**THE INPUT:**
※
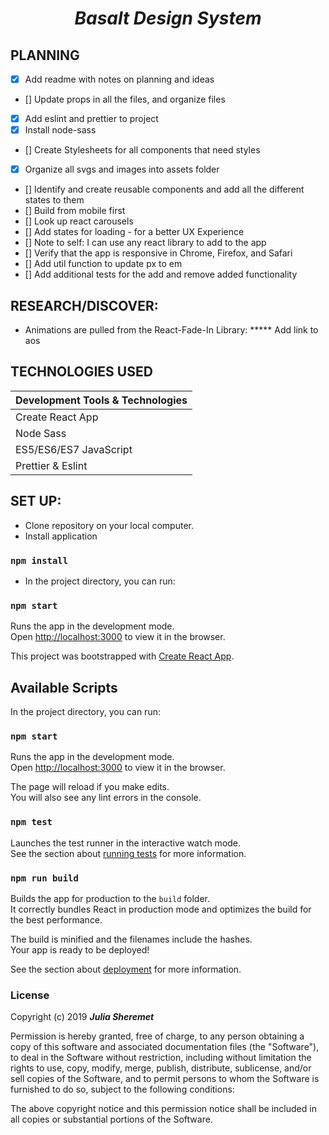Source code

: # _<p align="center">Basalt Design System</p>_

## PLANNING

- [x] Add readme with notes on planning and ideas
- [] Update props in all the files, and organize files
- [x] Add eslint and prettier to project
- [x] Install node-sass
- [] Create Stylesheets for all components that need styles
- [x] Organize all svgs and images into assets folder
- [] Identify and create reusable components and add all the different states to them
- [] Build from mobile first
- [] Look up react carousels
- [] Add states for loading - for a better UX Experience
- [] Note to self: I can use any react library to add to the app
- [] Verify that the app is responsive in Chrome, Firefox, and Safari
- [] Add util function to update px to em
- [] Add additional tests for the add and remove added functionality

## RESEARCH/DISCOVER:

- Animations are pulled from the React-Fade-In Library: ***** Add link to aos

## TECHNOLOGIES USED

| Development Tools & Technologies |
| :------------ |
| Create React App |
| Node Sass | 
| ES5/ES6/ES7 JavaScript |
| Prettier & Eslint |

## SET UP:

* Clone repository on your local computer.
* Install application
### `npm install`
* In the project directory, you can run:
### `npm start`

Runs the app in the development mode.<br>
Open [http://localhost:3000](http://localhost:3000) to view it in the browser.

This project was bootstrapped with [Create React App](https://github.com/facebook/create-react-app).

## Available Scripts

In the project directory, you can run:

### `npm start`

Runs the app in the development mode.<br>
Open [http://localhost:3000](http://localhost:3000) to view it in the browser.

The page will reload if you make edits.<br>
You will also see any lint errors in the console.

### `npm test`

Launches the test runner in the interactive watch mode.<br>
See the section about [running tests](https://facebook.github.io/create-react-app/docs/running-tests) for more information.

### `npm run build`

Builds the app for production to the `build` folder.<br>
It correctly bundles React in production mode and optimizes the build for the best performance.

The build is minified and the filenames include the hashes.<br>
Your app is ready to be deployed!

See the section about [deployment](https://facebook.github.io/create-react-app/docs/deployment) for more information.

### License

Copyright (c) 2019 ****_Julia Sheremet_****

Permission is hereby granted, free of charge, to any person obtaining a copy of this software and associated documentation files (the "Software"), to deal in the Software without restriction, including without limitation the rights to use, copy, modify, merge, publish, distribute, sublicense, and/or sell copies of the Software, and to permit persons to whom the Software is furnished to do so, subject to the following conditions:

The above copyright notice and this permission notice shall be included in all copies or substantial portions of the Software.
※
Copy out the lines above that hold the string "production".

**REPLY TO THE TASK:**
Builds the app for production to the `build` folder.<br>
It correctly bundles React in production mode and optimizes the build for the best performance.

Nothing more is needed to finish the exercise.